Figure out what I want and do it. I guess I'm looking for feedback from those who did. Not only the ones who ended it because of the pain, or because of D-Days, but those who decided NOT to end it for whatever reason, and how they made that decision and how they fared.

 

Hello O. I'm so sorry you're in this situation.

 

A journey starts with a single step, and for you, that first step is complete, total, utter NC.

 

First, I think phrasing it that "ending it might be futile" is a hopelessly romantic idea, and part of what's stopping you from making that mental leap to go NC. You WANT it to be futile. You want it to be so indelibly written in the stars that no one can deny it, but that fact you're so confused and unhappy should be your first clue that that isn't the case or he'd forsake all others and be there with you already.

 

Second, I get the sense that you're fishing for validation on the first point.
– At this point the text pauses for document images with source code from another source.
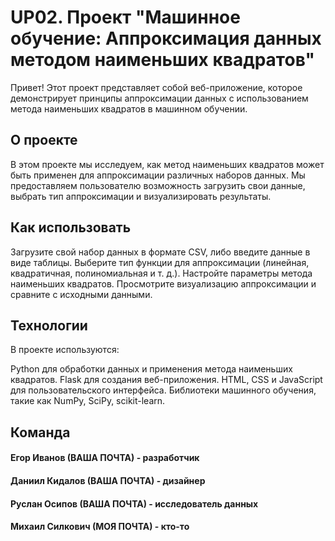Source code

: # UP02. Проект "Машинное обучение: Аппроксимация данных методом наименьших квадратов"
Привет! Этот проект представляет собой веб-приложение, которое демонстрирует принципы аппроксимации данных с использованием метода наименьших квадратов в машинном обучении. 

## О проекте
В этом проекте мы исследуем, как метод наименьших квадратов может быть применен для аппроксимации различных наборов данных. Мы предоставляем пользователю возможность загрузить свои данные, выбрать тип аппроксимации и визуализировать результаты.

## Как использовать
Загрузите свой набор данных в формате CSV, либо введите данные в виде таблицы.
Выберите тип функции для аппроксимации (линейная, квадратичная, полиномиальная и т. д.).
Настройте параметры метода наименьших квадратов.
Просмотрите визуализацию аппроксимации и сравните с исходными данными.

## Технологии
В проекте используются:

Python для обработки данных и применения метода наименьших квадратов.
Flask для создания веб-приложения.
HTML, CSS и JavaScript для пользовательского интерфейса.
Библиотеки машинного обучения, такие как NumPy, SciPy, scikit-learn.

## Команда
#### Егор Иванов (ВАША ПОЧТА) - разработчик
#### Даниил Кидалов (ВАША ПОЧТА) - дизайнер
#### Руслан Осипов (ВАША ПОЧТА) - исследователь данных
#### Михаил Силкович (МОЯ ПОЧТА) - кто-то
You're hoping to hear that yes, affairs work out OK if you just wait long enough, but you're s researcher so I am sure you've already stumbled across enough information to know that most affairs run their course in 6 months to 2 years, regardless of whether there's a d-day, with less than 5% ending in marriage, and marriages between APs are at least 2x as likely to end in divorce. The odds are against you so if you're looking for a sudden onslaught of happily married post-affair couples, you'd have better luck catching duck farts in a beer bottle.

 

You seem like a bright intelligent person - and you're allowing this to turn you into a shell of who you could be. The best chance you have at regaining your sanity and self-confidence is to go about the business of getting on with life. Whether MM is in the picture or not, right now strict NC is a win-win for you because once you start living your own life again instead of chasing the fog, you will regain your sense of identity and independence. You practicing silence will help grow stronger, while refusing to respond to him when he breaks NC will make sure that control remains in your hands, not his. If he is sincere about wanting to be with you, the next time MM contacts you, if it's not with a signed divorce settlement and an engagement ring you won't have any problems staying NC.

 

Lastly, the fact that you are writing about this in a place where your AP has access to it seems like a desperate reach for attention, the online equivalent of getting on your knees, clasping your hands, and begging. It's unfortunate that this isn't your safe space to vent, but what it could be instead is the place where you share your recovery, talk about the progress you're making, celebrate 1 day, 3 days, 5 days, 10 days, 10 weeks etc. of NC. Chart your progress without giving a flying rat's a$$ if you ever see him again. Fake it until you make it, because I promise you WILL make it.

 

Don't unglue yourself for him.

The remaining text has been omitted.